## Modeling Traffic Patterns using Subtractive Clustering

This example shows how to use subtractive clustering to model traffic patterns in an area based on the demographics of the area.

### The Problem: Understanding Traffic Patterns

In this example we attempt to understand the relationship between the number of automobile trips generated from an area and the area's demographics. Demographic and trip data were collected from traffic analysis zones in New Castle County, Delaware. Five demographic factors are considered: population, number of dwelling units, vehicle ownership, median household income and total employment.

Hereon, the demographic factors will be addressed as inputs and the trips generated will be addressed as output. Hence our problem has five input variables (five demographic factors) and one output variable (number of trips generated).

### The Data

Load the input and output variables used for this example into the workspace.

```tripdata ```

Two variables are loaded in the workspace, `datin` and `datout`. `datin` has 5 columns representing the 5 input variables and `datout` has 1 column representing the 1 output variable.

```subplot(2,1,1) plot(datin) legend('population','num. of dwelling units','vehicle ownership',... 'median household income','total employment') title('Input Variables','fontsize',10) subplot(2,1,2) plot(datout) legend('num of trips') title('Output Variable','fontsize',10) ```

Figure 1: Input and Output variables

The number of rows in `datin` and `datout`, 75, represent the number of observations or samples or datapoints available.
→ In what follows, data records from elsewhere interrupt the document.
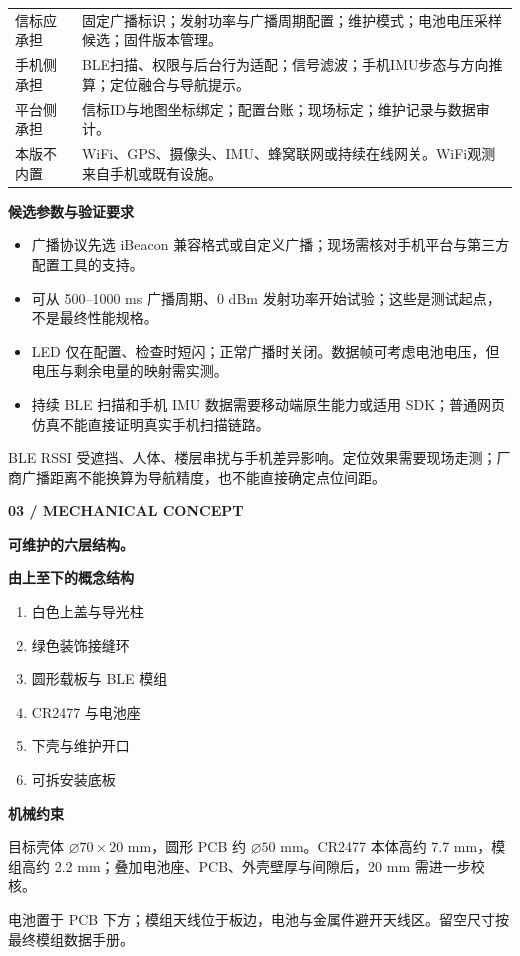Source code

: \documentclass[UTF8,fontset=fandol,11pt]{ctexart}
\newcommand{\kicker}[1]{{\color{green}\small\bfseries #1}\par}
\newcommand{\titleline}[1]{{\LARGE\bfseries #1}\par\vspace{4mm}}
\newcommand{\note}[1]{\par\colorbox{green!8}{\parbox{\dimexpr\linewidth-2\fboxsep}{\small #1}}\par}
\begin{document}
\vspace{4mm}
\par
\begin{tabularx}{\linewidth}{@{}p{35mm}X@{}}\toprule
信标应承担 & 固定广播标识；发射功率与广播周期配置；维护模式；电池电压采样候选；固件版本管理。\\
手机侧承担 & BLE扫描、权限与后台行为适配；信号滤波；手机IMU步态与方向推算；定位融合与导航提示。\\
平台侧承担 & 信标ID与地图坐标绑定；配置台账；现场标定；维护记录与数据审计。\\
本版不内置 & WiFi、GPS、摄像头、IMU、蜂窝联网或持续在线网关。WiFi观测来自手机或既有设施。\\\bottomrule\end{tabularx}\par
\vspace{4mm}
\textbf{候选参数与验证要求}
\begin{itemize}
\item 广播协议先选 iBeacon 兼容格式或自定义广播；现场需核对手机平台与第三方配置工具的支持。
\item 可从 500--1000 ms 广播周期、0 dBm 发射功率开始试验；这些是测试起点，不是最终性能规格。
\item LED 仅在配置、检查时短闪；正常广播时关闭。数据帧可考虑电池电压，但电压与剩余电量的映射需实测。
\item 持续 BLE 扫描和手机 IMU 数据需要移动端原生能力或适用 SDK；普通网页仿真不能直接证明真实手机扫描链路。
\end{itemize}
\note{BLE RSSI 受遮挡、人体、楼层串扰与手机差异影响。定位效果需要现场走测；厂商广播距离不能换算为导航精度，也不能直接确定点位间距。}
\newpage
\kicker{03 / MECHANICAL CONCEPT}\titleline{可维护的六层结构。}
\begin{minipage}[t]{0.35\linewidth}\vspace{0pt}
\textbf{由上至下的概念结构}
\begin{enumerate}[leftmargin=1.4em,itemsep=8pt]
\item 白色上盖与导光柱
\item 绿色装饰接缝环
\item 圆形载板与 BLE 模组
\item CR2477 与电池座
\item 下壳与维护开口
\item 可拆安装底板
\end{enumerate}
\textbf{机械约束}

目标壳体 $\varnothing70\times20$ mm，圆形 PCB 约 $\varnothing50$ mm。CR2477 本体高约 7.7 mm，模组高约 2.2 mm；叠加电池座、PCB、外壳壁厚与间隙后，20 mm 需进一步校核。

电池置于 PCB 下方；模组天线位于板边，电池与金属件避开天线区。留空尺寸按最终模组数据手册。
\end{minipage}\hfill
\end{document}

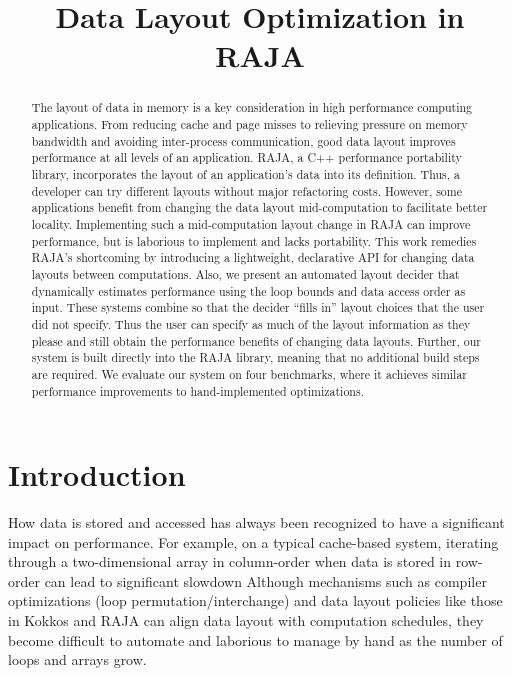 \documentclass[sigconf]{acmart}
\title{Data Layout Optimization in RAJA}
\begin{document}
\begin{abstract}

The layout of data in memory is a key consideration in high performance computing applications.
From reducing cache and page misses to relieving pressure on memory bandwidth and avoiding inter-process communication, good data layout improves performance at all levels of an application.
RAJA, a C++ performance portability library, incorporates the layout of an application's data into its definition.
Thus, a developer can try different layouts without major refactoring costs.
However, some applications benefit from changing the data layout mid-computation to facilitate better locality.
Implementing such a mid-computation layout change in RAJA can improve performance, but is laborious to implement and lacks portability.
This work remedies RAJA's shortcoming by introducing a lightweight, declarative API for changing data layouts between computations.
Also, we present an automated layout decider that dynamically estimates performance using the loop bounds and data access order as input. 
These systems combine so that the decider \enquote{fills in} layout choices
that the user did not specify.
Thus the user can specify as much of the layout information as they please and still obtain the performance benefits of changing data layouts.  
Further, our system is built directly into the RAJA library, meaning that no additional build steps are required.
We evaluate our system on four benchmarks, where it achieves similar performance improvements to hand-implemented optimizations.
\end{abstract}
\maketitle
\def\@textbottom{\vskip \z@ \@plus 1pt}




\section{Introduction}

How data is stored and accessed has always been recognized to have a significant impact on performance. 
For example, on a typical cache-based system, iterating through a two-dimensional array in column-order when data is 
stored in row-order can lead to significant slowdown 
Although mechanisms such as compiler optimizations (loop permutation/interchange) 
and data layout policies like those in Kokkos \cite{edwards2014kokkos} and RAJA \cite{hornung2014RAJA} can align data layout with computation schedules, they become difficult to automate and laborious to manage by hand as the number of loops and arrays grow.
\end{document}
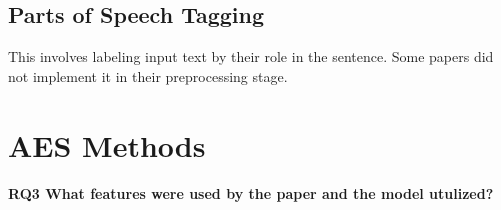 \documentclass{article}
\begin{document}
\subsection{Parts of Speech Tagging}
This involves labeling input text by their role in the sentence. Some papers did not implement it in their preprocessing stage.


\section{AES Methods}
\textbf{RQ3 What features were used by the paper and the model utulized?} \\
\end{document}
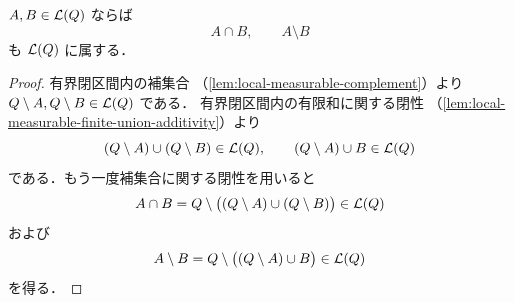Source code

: \begin{corollary}[有界閉区間内の集合演算]\label{cor:local-measurable-set-operations}
$A,B\in\calL(Q)$ ならば
\[
A\cap B,\qquad A\setminus B
\]
も $\calL(Q)$ に属する．
\end{corollary}
\begin{proof}
有界閉区間内の補集合
（\cref{lem:local-measurable-complement}）より $Q\setminus A,Q\setminus B\in\calL(Q)$ である．
有界閉区間内の有限和に関する閉性
（\cref{lem:local-measurable-finite-union-additivity}）より
\[
(Q\setminus A)\cup(Q\setminus B)\in\calL(Q),
\qquad
(Q\setminus A)\cup B\in\calL(Q)
\]
である．もう一度補集合に関する閉性を用いると
\[
A\cap B
=
Q\setminus\bigl((Q\setminus A)\cup(Q\setminus B)\bigr)\in\calL(Q)
\]
および
\[
A\setminus B
=
Q\setminus\bigl((Q\setminus A)\cup B\bigr)\in\calL(Q)
\]
を得る．
\end{proof}

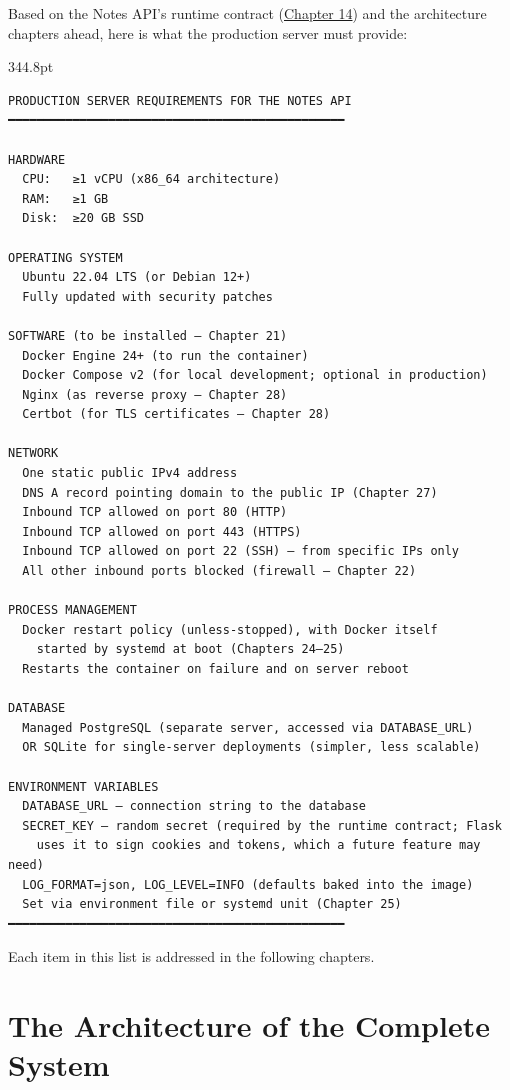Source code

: Based on the Notes API's runtime contract (\hyperref[ch:14-runtime-contract]{Chapter 14}) and the architecture chapters ahead, here is what the production server must provide:

\begin{diagrambox}[short]{344.8pt}
\begin{Verbatim}[fontsize=\fontsize{9.0}{8.55}\selectfont]
PRODUCTION SERVER REQUIREMENTS FOR THE NOTES API
━━━━━━━━━━━━━━━━━━━━━━━━━━━━━━━━━━━━━━━━━━━━━━━

HARDWARE
  CPU:   ≥1 vCPU (x86_64 architecture)
  RAM:   ≥1 GB
  Disk:  ≥20 GB SSD

OPERATING SYSTEM
  Ubuntu 22.04 LTS (or Debian 12+)
  Fully updated with security patches

SOFTWARE (to be installed — Chapter 21)
  Docker Engine 24+ (to run the container)
  Docker Compose v2 (for local development; optional in production)
  Nginx (as reverse proxy — Chapter 28)
  Certbot (for TLS certificates — Chapter 28)

NETWORK
  One static public IPv4 address
  DNS A record pointing domain to the public IP (Chapter 27)
  Inbound TCP allowed on port 80 (HTTP)
  Inbound TCP allowed on port 443 (HTTPS)
  Inbound TCP allowed on port 22 (SSH) — from specific IPs only
  All other inbound ports blocked (firewall — Chapter 22)

PROCESS MANAGEMENT
  Docker restart policy (unless-stopped), with Docker itself
    started by systemd at boot (Chapters 24–25)
  Restarts the container on failure and on server reboot

DATABASE
  Managed PostgreSQL (separate server, accessed via DATABASE_URL)
  OR SQLite for single-server deployments (simpler, less scalable)

ENVIRONMENT VARIABLES
  DATABASE_URL — connection string to the database
  SECRET_KEY — random secret (required by the runtime contract; Flask
    uses it to sign cookies and tokens, which a future feature may need)
  LOG_FORMAT=json, LOG_LEVEL=INFO (defaults baked into the image)
  Set via environment file or systemd unit (Chapter 25)
━━━━━━━━━━━━━━━━━━━━━━━━━━━━━━━━━━━━━━━━━━━━━━━
\end{Verbatim}
\end{diagrambox}

\noindent{}Each item in this list is addressed in the following chapters.

\setcounter{section}{8}
\section{The Architecture of the Complete System}\label{20-server-fundamentals:209-the-architecture-of-the-complete-system}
A row in `datin`, say row 11, constitutes a set of observed values of the 5 input variables (population, number of dwelling units, vehicle ownership, median household income and total employment) and the corresponding row, row 11, in `datout` represents the observed value for the number of trips generated given the observations made for the input variables.

We will model the relationship between the input variables (demographics) and the output variable (trips) by first clustering the data. The cluster centers will then be used as a basis to define a fuzzy inference system (FIS) which can then be used to explore and understand traffic patterns.

### Why Clustering and Fuzzy Logic?

Clustering can be a very effective technique to identify natural groupings in data from a large data set, thereby allowing concise representation of relationships embedded in the data. In this example, clustering allows us to group traffic patterns into broad categories hence allowing for easier understandability.

Fuzzy logic is an effective paradigm to handle imprecision. It can be used to take fuzzy or imprecise observations for inputs and yet arrive at crisp and precise values for outputs. Also, a fuzzy inference system is a way to build systems without using complex analytical equations.

In this example, fuzzy logic is used to capture the broad categories identified during clustering into a Fuzzy Inference System (FIS). The FIS will then act as a model that will reflect the relationship between demographics and auto trips.

Clustering and fuzzy logic together provide a simple yet powerful means to model the traffic relationship that we want to study.

### Clustering the Data

`subclust` is the function that implements a clustering technique called subtractive clustering. Subtractive clustering, [1], is a fast, one-pass algorithm for estimating the number of clusters and the cluster centers in a dataset.

In this section, we will see how subtractive clustering is performed on a dataset and in the next section we will explore independently how clustering is used to build a Fuzzy Inference System(FIS).

```[C,S] = subclust([datin datout],0.5); ```

The first argument to the `subclust` function is the data to be clustered. The second argument to the function is the `radii` which marks a cluster's radius of influence in the input space.

The variable `C` now holds all the centers of the clusters that have been identified by `subclust`. Each row of `C` contains the position of a cluster.

```C ```
```C = 1.8770 0.7630 0.9170 18.7500 1.5650 2.1830 0.3980 0.1510 0.1320 8.1590 0.6250 0.6480 3.1160 1.1930 1.4870 19.7330 0.6030 2.3850 ```

In this case, `C` has 3 rows representing 3 clusters with 6 columns representing the positions of the clusters in each dimension.

`subclust` has hence identified 3 natural groupings in the demographic-trip dataset being considered. The following plot shows how the clusters have been identified in the 'total employment' and 'trips' dimensions of the input space.

```clf plot(datin(:,5),datout(:,1),'.',C(:,5),C(:,6),'r*') legend('Data points','Cluster centers','Location','SouthEast') xlabel('total employment','fontsize',10) ylabel('num of trips','fontsize',10) title('Data and Clusters in selected two dimensions of the input space','fontsize',10) ```

Figure 2: Cluster centers in the 'total employment' and 'trips' dimensions of the input space

The variable `S` contains the sigma values that specify the range of influence of a cluster center in each of the data dimensions. All cluster centers share the same set of sigma values.

```S ```
```S = 1.1621 0.4117 0.6555 7.6139 2.8931 1.4395 ```

`S` in this case has 6 columns representing the influence of the cluster centers on each of the 6 dimensions.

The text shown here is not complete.